Surabaya, – Presiden Republik Indonesia Prabowo Subianto menindaklanjuti masukan strategis dari pelaku usaha perikanan budi daya terkait penataan ekspor lobster nasional. Tindak lanjut tersebut ditujukan untuk memperkuat kendali negara atas pengelolaan sumber daya kelautan serta meningkatkan nilai tambah hasil perikanan di dalam negeri.
Pengusaha perikanan budi daya asal Situbondo, HRM Khalilur R. Abdullah Sahlawiy, atau Gus Lilur, menyampaikan bahwa usulan tersebut telah disampaikan langsung kepada Presiden Prabowo melalui surat elektronik beberapa waktu lalu. Usulan itu menekankan perlunya menghentikan ekspor benih bening lobster (BBL) dan mengalihkan kebijakan ekspor ke lobster hasil budi daya.

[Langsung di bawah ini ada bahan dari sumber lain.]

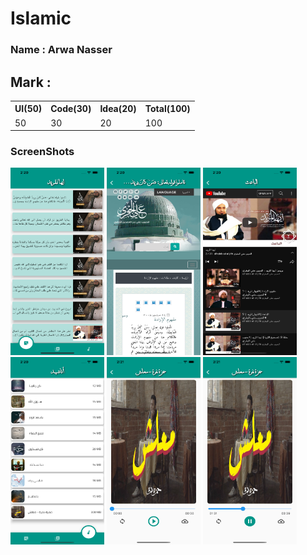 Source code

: # Islamic

<div>
  
###  Name : Arwa Nasser


## Mark :

<table>
  <tr>
      <th>UI(50)</td>  
      <th>Code(30)</td>  
      <th>Idea(20)</td>  
      <th>Total(100)</td>  
  </tr>
  <tr>
      <td>50</td>  
      <td>30</td>  
      <td>20</td>  
      <td>100</td>  
  </tr>
<table>
  
  ### ScreenShots
  <div>
    <img src="https://github.com/Eng-Mohamed-Elsayed/Flutter-AppMusic-islamic/blob/master/assets/screenshots/1.png" width="150" height="300">
    <img src="https://github.com/Eng-Mohamed-Elsayed/Flutter-AppMusic-islamic/blob/master/assets/screenshots/2.png" width="150" height="300">
    <img src="https://github.com/Eng-Mohamed-Elsayed/Flutter-AppMusic-islamic/blob/master/assets/screenshots/3.png" width="150" height="300" >
    <img src="https://github.com/Eng-Mohamed-Elsayed/Flutter-AppMusic-islamic/blob/master/assets/screenshots/4.png" width="150" height="300" >
    <img src="https://github.com/Eng-Mohamed-Elsayed/Flutter-AppMusic-islamic/blob/master/assets/screenshots/5.png" width="150" height="300" >
    <img src="https://github.com/Eng-Mohamed-Elsayed/Flutter-AppMusic-islamic/blob/master/assets/screenshots/6.png" width="150" height="300" >
   
  </div>
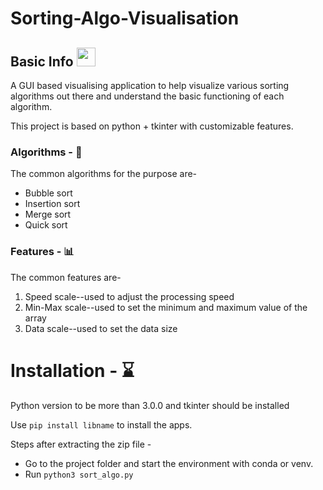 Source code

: # Sorting-Algo-Visualisation
## Basic Info <img src="https://raw.githubusercontent.com/aemmadi/aemmadi/master/wave.gif" width="30px">
A GUI based visualising application to help visualize various sorting algorithms out there and understand the basic functioning of each algorithm.

This project is based on python + tkinter with customizable features.

### Algorithms - :eyes:
The common algorithms for the purpose are-
* Bubble sort
* Insertion sort
* Merge sort
* Quick sort

### Features - :bar_chart:
The common features are-
1. Speed scale--used to adjust the processing speed
1. Min-Max scale--used to set the minimum and maximum value of the array
1. Data scale--used to set the data size

# Installation - :hourglass:

Python version to be more than 3.0.0 and tkinter should be installed

Use `pip install libname` to install the apps.
 
Steps after extracting the zip file - 
  * Go to the project folder and start the environment with conda or venv.
  * Run `python3 sort_algo.py`
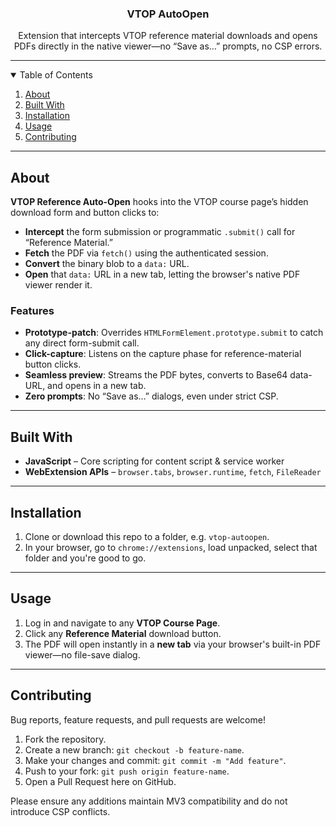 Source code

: <p align="center">
  <h3 align="center">VTOP AutoOpen</h3>
  <p align="center">
    Extension that intercepts VTOP reference material downloads and opens PDFs directly in the native viewer—no “Save as…” prompts, no CSP errors.
  </p>
</p>

---

<details open="open">
  <summary>Table of Contents</summary>
  <ol>
    <li><a href="#about">About</a></li>
    <li><a href="#built-with">Built With</a></li>
    <li><a href="#installation">Installation</a></li>
    <li><a href="#usage">Usage</a></li>
    <li><a href="#contributing">Contributing</a></li>
  </ol>
</details>

---

## About

**VTOP Reference Auto-Open** hooks into the VTOP course page’s hidden download form and button clicks to:

- **Intercept** the form submission or programmatic `.submit()` call for “Reference Material.”
- **Fetch** the PDF via `fetch()` using the authenticated session.
- **Convert** the binary blob to a `data:` URL.
- **Open** that `data:` URL in a new tab, letting the browser's native PDF viewer render it.

### Features

- **Prototype-patch**: Overrides `HTMLFormElement.prototype.submit` to catch any direct form-submit call.
- **Click-capture**: Listens on the capture phase for reference-material button clicks.
- **Seamless preview**: Streams the PDF bytes, converts to Base64 data-URL, and opens in a new tab.
- **Zero prompts**: No “Save as…” dialogs, even under strict CSP.

---

## Built With

- **JavaScript** – Core scripting for content script & service worker  
- **WebExtension APIs** – `browser.tabs`, `browser.runtime`, `fetch`, `FileReader`  

---

## Installation

1. Clone or download this repo to a folder, e.g. `vtop-autoopen`.  
2. In your browser, go to `chrome://extensions`, load unpacked, select that folder and you're good to go. 

---

## Usage

1. Log in and navigate to any **VTOP Course Page**.  
2. Click any **Reference Material** download button.
3. The PDF will open instantly in a **new tab** via your browser's built-in PDF viewer—no file-save dialog.

---

## Contributing

Bug reports, feature requests, and pull requests are welcome!  
1. Fork the repository.  
2. Create a new branch: `git checkout -b feature-name`.  
3. Make your changes and commit: `git commit -m "Add feature"`.  
4. Push to your fork: `git push origin feature-name`.  
5. Open a Pull Request here on GitHub.

Please ensure any additions maintain MV3 compatibility and do not introduce CSP conflicts. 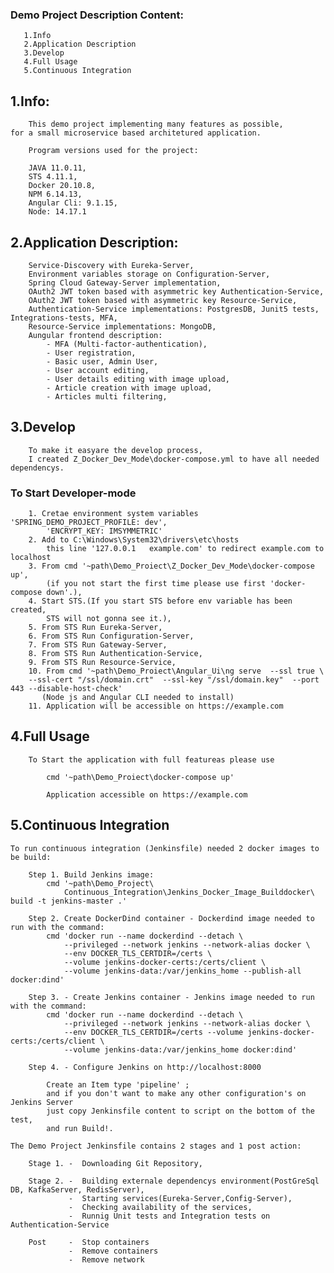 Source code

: ### Demo Project Description Content:
	
	   1.Info
	   2.Application Description
       3.Develop
       4.Full Usage
	   5.Continuous Integration
	   
##  1.Info:	

        This demo project implementing many features as possible,
	for a small microservice based architetured application.
	
		Program versions used for the project:
		
		JAVA 11.0.11,
		STS 4.11.1,
		Docker 20.10.8,
		NPM 6.14.13,
		Angular Cli: 9.1.15,
		Node: 14.17.1
		
##  2.Application Description:
		
		Service-Discovery with Eureka-Server,
		Environment variables storage on Configuration-Server,
		Spring Cloud Gateway-Server implementation,
		OAuth2 JWT token based with asymmetric key Authentication-Service,
		OAuth2 JWT token based with asymmetric key Resource-Service,
		Authentication-Service implementations: PostgresDB, Junit5 tests, Integrations-tests, MFA, 
		Resource-Service implementations: MongoDB, 
		Aungular frontend description:
			- MFA (Multi-factor-authentication),
			- User registration,
			- Basic user, Admin User,
			- User account editing,
			- User details editing with image upload,
			- Article creation with image upload,
			- Articles multi filtering,			
						
##  3.Develop

		To make it easyare the develop process,
		I created Z_Docker_Dev_Mode\docker-compose.yml to have all needed dependencys.
	
###		To Start Developer-mode
	
		1. Cretae environment system variables 'SPRING_DEMO_PROJECT_PROFILE: dev',
			'ENCRYPT_KEY: IMSYMMETRIC' 
		2. Add to C:\Windows\System32\drivers\etc\hosts
			this line '127.0.0.1   example.com' to redirect example.com to localhost
		3. From cmd '~path\Demo_Proiect\Z_Docker_Dev_Mode\docker-compose up',  
			(if you not start the first time please use first 'docker-compose down'.),
		4. Start STS.(If you start STS before env variable has been created, 
			STS will not gonna see it.),	
		5. From STS Run Eureka-Server,
		6. From STS Run Configuration-Server,
		7. From STS Run Gateway-Server,
		8. From STS Run Authentication-Service,
		9. From STS Run Resource-Service,
		10. From cmd '~path\Demo_Proiect\Angular_Ui\ng serve  --ssl true \ 
		--ssl-cert "/ssl/domain.crt"  --ssl-key "/ssl/domain.key"  --port 443 --disable-host-check' 
		   (Node js and Angular CLI needed to install)
		11. Application will be accessible on https://example.com 
		
##  4.Full Usage	

		To Start the application with full featureas please use
		
			cmd '~path\Demo_Proiect\docker-compose up'
			
			Application accessible on https://example.com
		
##	5.Continuous Integration

	To run continuous integration (Jenkinsfile) needed 2 docker images to be build:
	
		Step 1. Build Jenkins image:
			cmd '~path\Demo_Project\
				Continuous_Integration\Jenkins_Docker_Image_Builddocker\ build -t jenkins-master .'
	
		Step 2. Create DockerDind container - Dockerdind image needed to run with the command:
			cmd 'docker run --name dockerdind --detach \
				--privileged --network jenkins --network-alias docker \
				--env DOCKER_TLS_CERTDIR=/certs \
				--volume jenkins-docker-certs:/certs/client \
				--volume jenkins-data:/var/jenkins_home --publish-all docker:dind'
						
		Step 3. - Create Jenkins container - Jenkins image needed to run with the command:
			cmd 'docker run --name dockerdind --detach \ 
				--privileged --network jenkins --network-alias docker \ 
				--env DOCKER_TLS_CERTDIR=/certs --volume jenkins-docker-certs:/certs/client \
				--volume jenkins-data:/var/jenkins_home docker:dind'

		Step 4. - Configure Jenkins on http://localhost:8000
		
			Create an Item type 'pipeline' ;
			and if you don't want to make any other configuration's on Jenkins Server
			just copy Jenkinsfile content to script on the bottom of the test,
			and run Build!.
	
	The Demo Project Jenkinsfile contains 2 stages and 1 post action: 
	
		Stage 1. -  Downloading Git Repository,
		
		Stage 2. -  Building externale dependencys environment(PostGreSql DB, KafkaServer, RedisServer),
				 -  Starting services(Eureka-Server,Config-Server),
				 -  Checking availability of the services,
				 -  Runnig Unit tests and Integration tests on Authentication-Service
	
		Post     -  Stop containers
				 -  Remove containers
				 -  Remove network	
													
		
		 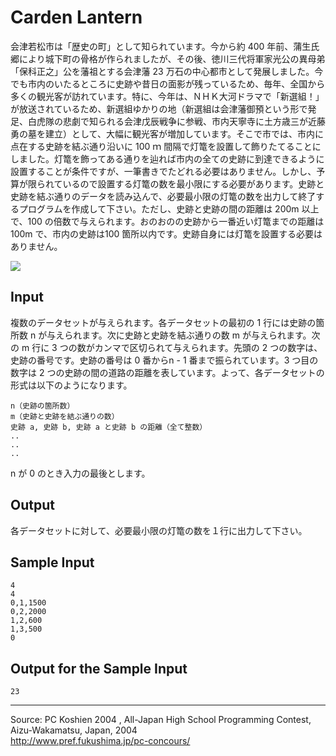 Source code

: # Carden Lantern

会津若松市は「歴史の町」として知られています。今から約 400 年前、蒲生氏郷により城下町の骨格が作られましたが、その後、徳川三代将軍家光公の異母弟「保科正之」公を藩祖とする会津藩 23 万石の中心都市として発展しました。今でも市内のいたるところに史跡や昔日の面影が残っているため、毎年、全国から多くの観光客が訪れています。特に、今年は、ＮＨＫ大河ドラマで「新選組！」が放送されているため、新選組ゆかりの地（新選組は会津藩御預という形で発足、白虎隊の悲劇で知られる会津戊辰戦争に参戦、市内天寧寺に土方歳三が近藤勇の墓を建立）として、大幅に観光客が増加しています。そこで市では、市内に点在する史跡を結ぶ通り沿いに 100 ｍ 間隔で灯篭を設置して飾りたてることにしました。灯篭を飾ってある通りを辿れば市内の全ての史跡に到達できるように設置することが条件ですが、一筆書きでたどれる必要はありません。しかし、予算が限られているので設置する灯篭の数を最小限にする必要があります。史跡と史跡を結ぶ通りのデータを読み込んで、必要最小限の灯篭の数を出力して終了するプログラムを作成して下さい。ただし、史跡と史跡の間の距離は 200m 以上で、100 の倍数で与えられます。おのおのの史跡から一番近い灯篭までの距離は 100m で、市内の史跡は100 箇所以内です。史跡自身には灯篭を設置する必要はありません。

![][1]

## Input

複数のデータセットが与えられます。各データセットの最初の 1 行には史跡の箇所数 n が与えられます。次に史跡と史跡を結ぶ通りの数 m が与えられます。次の m 行に 3 つの数がカンマで区切られて与えられます。先頭の 2 つの数字は、史跡の番号です。史跡の番号は 0 番からn - 1 番まで振られています。3 つ目の数字は 2 つの史跡の間の道路の距離を表しています。よって、各データセットの形式は以下のようになります。

    n（史跡の箇所数）
    m（史跡と史跡を結ぶ通りの数）
    史跡 a, 史跡 b, 史跡 a と史跡 b の距離（全て整数）
    ..
    ..
    ..

n が 0 のとき入力の最後とします。

## Output

各データセットに対して、必要最小限の灯篭の数を１行に出力して下さい。

## Sample Input

    4
    4
    0,1,1500
    0,2,2000
    1,2,600
    1,3,500
    0

## Output for the Sample Input

    23

* * *

Source: PC Koshien 2004 , All-Japan High School Programming Contest, Aizu-Wakamatsu, Japan, 2004   
<http://www.pref.fukushima.jp/pc-concours/>

[1]: IMAGE1/carden.gif
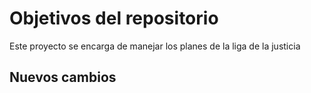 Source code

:# Objetivos del repositorio

Este proyecto se encarga de manejar los planes de la liga de la justicia

## Nuevos cambios
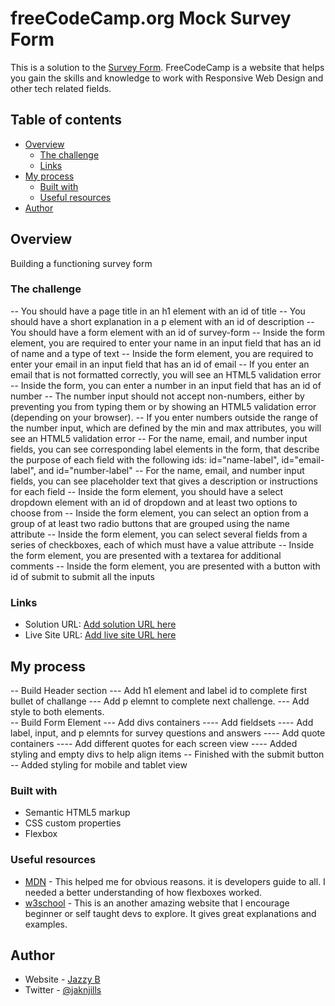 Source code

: # freeCodeCamp.org Mock Survey Form

This is a solution to the [Survey Form](https://www.freecodcamp.com). FreeCodeCamp is a website that helps you gain the skills and knowledge to work with Responsive Web Design and other tech related fields.

## Table of contents

- [Overview](#overview)
  - [The challenge](#the-challenge)
  - [Links](#links)
- [My process](#my-process)
  - [Built with](#built-with)
  - [Useful resources](#useful-resources)
- [Author](#author)

## Overview

Building a functioning survey form

### The challenge

  -- You should have a page title in an h1 element with an id of title
  -- You should have a short explanation in a p element with an id of description
  -- You should have a form element with an id of survey-form
  -- Inside the form element, you are required to enter your name in an input field that has an id of name and a type of text
  -- Inside the form element, you are required to enter your email in an input field that has an id of email
  -- If you enter an email that is not formatted correctly, you will see an HTML5 validation error
  -- Inside the form, you can enter a number in an input field that has an id of number
  -- The number input should not accept non-numbers, either by preventing you from typing them or by showing an HTML5 validation error (depending on your browser).
  -- If you enter numbers outside the range of the number input, which are defined by the min and max attributes, you will see an HTML5 validation error
  -- For the name, email, and number input fields, you can see corresponding label elements in the form, that describe the purpose of each field with the following ids: id="name-label", id="email-label", and id="number-label"
  -- For the name, email, and number input fields, you can see placeholder text that gives a description or instructions for each field
  -- Inside the form element, you should have a select dropdown element with an id of dropdown and at least two options to choose from
  -- Inside the form element, you can select an option from a group of at least two radio buttons that are grouped using the name attribute
  -- Inside the form element, you can select several fields from a series of checkboxes, each of which must have a value attribute
  -- Inside the form element, you are presented with a textarea for additional comments
  -- Inside the form element, you are presented with a button with id of submit to submit all the inputs

### Links

- Solution URL: [Add solution URL here](https://your-solution-url.com)
- Live Site URL: [Add live site URL here](https://your-live-site-url.com)

## My process

  -- Build Header section
    --- Add h1 element and label id to complete first bullet of challange
    --- Add p elemnt to complete next challenge.
    --- Add style to both elements.  
  -- Build Form Element
    --- Add divs  containers
      ---- Add fieldsets
        ---- Add label, input, and p elemnts for survey questions and answers
      ---- Add quote containers
        ---- Add different quotes for each screen view
      ---- Added styling and empty divs to help align items
  -- Finished with the submit button
  -- Added styling for mobile and tablet view

### Built with

- Semantic HTML5 markup
- CSS custom properties
- Flexbox

### Useful resources

- [MDN](https://developer.mozilla.org/en-US/) - This helped me for obvious reasons. it is developers guide to all. I needed a better understanding of how flexboxes worked.
- [w3school](https://www.example.com) - This is an another amazing website that I encourage beginner or self taught devs to explore. It gives great explanations and examples.

## Author

- Website - [Jazzy B](https://www.your-site.com)
- Twitter - [@jaknjills](https://www.twitter.com/yourusername)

“Jika ekspor difokuskan pada lobster hasil budi daya dengan ukuran tertentu, seluruh proses pembesaran berlangsung di wilayah nasional. Ini merupakan bentuk penguatan kendali negara atas rantai produksi,” ujar Gus Lilur, Rabu (14/1/2026).
Menurut dia, kebijakan tersebut bersifat strategis karena menyentuh aspek ekonomi, ketenagakerjaan, dan kedaulatan maritim. Selama ini, Indonesia berada pada posisi sebagai pemasok benih lobster bagi negara lain, sementara nilai tambah terbesar dinikmati di luar negeri.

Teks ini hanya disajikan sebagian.